Effects of Temperature and Density on House Cricket Survival and Growth and on the Prevalence of Acheta Domesticus Densovirus

Jozsef Takacs  1   2   3 Astrid Bryon  3 Annette B Jensen  1 Joop J A van Loon  2 Vera I D Ros  3
Affiliations

Effects of Temperature and Density on House Cricket Survival and Growth and on the Prevalence of Acheta Domesticus Densovirus

Jozsef Takacs et al. Insects. .

Abstract

The house cricket, Acheta domesticus, is a commonly reared insect for food and feed purposes. In 1977, a report described a colony collapse, which was caused by the single-stranded DNA virus Acheta domesticus densovirus (AdDV). Currently, there are no confirmed A. domesticus colonies free of AdDV, and viral disease outbreaks are a continuous threat to A. domesticus mass rearing. Correlations between cricket rearing density or temperature and AdDV abundance have been hypothesized, but experimental evidence is lacking. Optimised rearing conditions, including temperature and density, are key to cost-effective cricket production. In this study, house crickets were subjected to different combinations of rearing density (10, 20, 40 crickets per box) and temperature (25, 30, 35 °C) to study the effect on cricket survival, biomass, and AdDV abundance. Rearing temperature affected had a minor effect on survival, which ranged between 80 and 83%. Total cricket biomass increased with higher temperatures and higher densities.
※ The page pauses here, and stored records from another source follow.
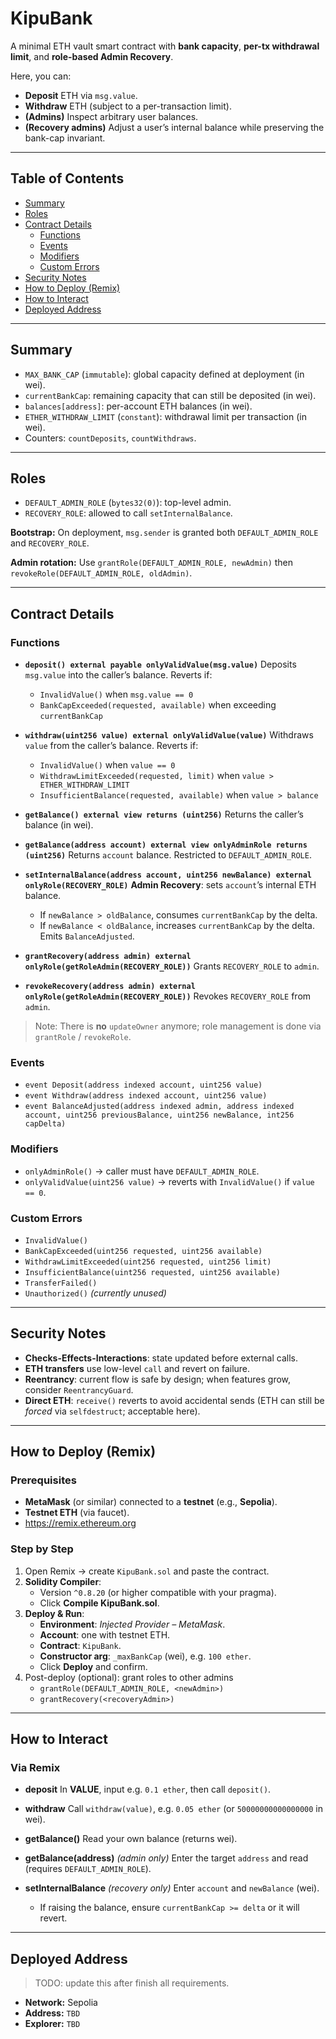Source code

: # KipuBank

A minimal ETH vault smart contract with **bank capacity**, **per-tx withdrawal limit**, and **role-based Admin Recovery**.

Here, you can:
- **Deposit** ETH via `msg.value`.
- **Withdraw** ETH (subject to a per-transaction limit).
- **(Admins)** Inspect arbitrary user balances.
- **(Recovery admins)** Adjust a user’s internal balance while preserving the bank-cap invariant.

---

## Table of Contents
- [Summary](#summary)
- [Roles](#roles)
- [Contract Details](#contract-details)
  - [Functions](#functions)
  - [Events](#events)
  - [Modifiers](#modifiers)
  - [Custom Errors](#custom-errors)
- [Security Notes](#security-notes)
- [How to Deploy (Remix)](#how-to-deploy-remix)
- [How to Interact](#how-to-interact)
- [Deployed Address](#deployed-address)

---

## Summary
- `MAX_BANK_CAP` (`immutable`): global capacity defined at deployment (in wei).
- `currentBankCap`: remaining capacity that can still be deposited (in wei).
- `balances[address]`: per-account ETH balances (in wei).
- `ETHER_WITHDRAW_LIMIT` (`constant`): withdrawal limit per transaction (in wei).
- Counters: `countDeposits`, `countWithdraws`.

---

## Roles
- `DEFAULT_ADMIN_ROLE` (`bytes32(0)`): top-level admin.
- `RECOVERY_ROLE`: allowed to call `setInternalBalance`.

**Bootstrap:** On deployment, `msg.sender` is granted both `DEFAULT_ADMIN_ROLE` and `RECOVERY_ROLE`.

**Admin rotation:** Use `grantRole(DEFAULT_ADMIN_ROLE, newAdmin)` then `revokeRole(DEFAULT_ADMIN_ROLE, oldAdmin)`.

---

## Contract Details

### Functions

- **`deposit() external payable onlyValidValue(msg.value)`**
  Deposits `msg.value` into the caller’s balance. Reverts if:
  - `InvalidValue()` when `msg.value == 0`
  - `BankCapExceeded(requested, available)` when exceeding `currentBankCap`

- **`withdraw(uint256 value) external onlyValidValue(value)`**
  Withdraws `value` from the caller’s balance. Reverts if:
  - `InvalidValue()` when `value == 0`
  - `WithdrawLimitExceeded(requested, limit)` when `value > ETHER_WITHDRAW_LIMIT`
  - `InsufficientBalance(requested, available)` when `value > balance`

- **`getBalance() external view returns (uint256)`**
  Returns the caller’s balance (in wei).

- **`getBalance(address account) external view onlyAdminRole returns (uint256)`**
  Returns `account` balance. Restricted to `DEFAULT_ADMIN_ROLE`.

- **`setInternalBalance(address account, uint256 newBalance) external onlyRole(RECOVERY_ROLE)`**
  **Admin Recovery**: sets `account`’s internal ETH balance.
  - If `newBalance > oldBalance`, consumes `currentBankCap` by the delta.
  - If `newBalance < oldBalance`, increases `currentBankCap` by the delta.
  Emits `BalanceAdjusted`.

- **`grantRecovery(address admin) external onlyRole(getRoleAdmin(RECOVERY_ROLE))`**
  Grants `RECOVERY_ROLE` to `admin`.

- **`revokeRecovery(address admin) external onlyRole(getRoleAdmin(RECOVERY_ROLE))`**
  Revokes `RECOVERY_ROLE` from `admin`.

> Note: There is **no** `updateOwner` anymore; role management is done via `grantRole` / `revokeRole`.

### Events
- `event Deposit(address indexed account, uint256 value)`
- `event Withdraw(address indexed account, uint256 value)`
- `event BalanceAdjusted(address indexed admin, address indexed account, uint256 previousBalance, uint256 newBalance, int256 capDelta)`

### Modifiers
- `onlyAdminRole()` → caller must have `DEFAULT_ADMIN_ROLE`.
- `onlyValidValue(uint256 value)` → reverts with `InvalidValue()` if `value == 0`.

### Custom Errors
- `InvalidValue()`
- `BankCapExceeded(uint256 requested, uint256 available)`
- `WithdrawLimitExceeded(uint256 requested, uint256 limit)`
- `InsufficientBalance(uint256 requested, uint256 available)`
- `TransferFailed()`
- `Unauthorized()` *(currently unused)*

---

## Security Notes
- **Checks-Effects-Interactions**: state updated before external calls.
- **ETH transfers** use low-level `call` and revert on failure.
- **Reentrancy**: current flow is safe by design; when features grow, consider `ReentrancyGuard`.
- **Direct ETH**: `receive()` reverts to avoid accidental sends (ETH can still be *forced* via `selfdestruct`; acceptable here).

---

## How to Deploy (Remix)

### Prerequisites
- **MetaMask** (or similar) connected to a **testnet** (e.g., **Sepolia**).
- **Testnet ETH** (via faucet).
- https://remix.ethereum.org

### Step by Step
1. Open Remix → create `KipuBank.sol` and paste the contract.
2. **Solidity Compiler**:
   - Version `^0.8.20` (or higher compatible with your pragma).
   - Click **Compile KipuBank.sol**.
3. **Deploy & Run**:
   - **Environment**: *Injected Provider – MetaMask*.
   - **Account**: one with testnet ETH.
   - **Contract**: `KipuBank`.
   - **Constructor arg**: `_maxBankCap` (wei), e.g. `100 ether`.
   - Click **Deploy** and confirm.
4. Post-deploy (optional): grant roles to other admins
   - `grantRole(DEFAULT_ADMIN_ROLE, <newAdmin>)`
   - `grantRecovery(<recoveryAdmin>)`

---

## How to Interact

### Via Remix
- **deposit**
  In **VALUE**, input e.g. `0.1 ether`, then call `deposit()`.

- **withdraw**
  Call `withdraw(value)`, e.g. `0.05 ether` (or `50000000000000000` in wei).

- **getBalance()**
  Read your own balance (returns wei).

- **getBalance(address)** *(admin only)*
  Enter the target `address` and read (requires `DEFAULT_ADMIN_ROLE`).

- **setInternalBalance** *(recovery only)*
  Enter `account` and `newBalance` (wei).
  - If raising the balance, ensure `currentBankCap >= delta` or it will revert.

---

## Deployed Address

> TODO: update this after finish all requirements.

- **Network:** Sepolia
- **Address:** `TBD`
- **Explorer:** `TBD`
Viral abundance in crickets at the end of the rearing period was variable; however, high rearing density seemed to result in higher AdDV abundance. At 35 °C, a temperature considered suboptimal for house cricket production, viral abundance tended to be lower than at 25 or 30 °C.

Keywords: Acheta domesticus; cricket viruses; entomopathogenic viruses; house cricket; insect production; insects as food and feed; mass rearing.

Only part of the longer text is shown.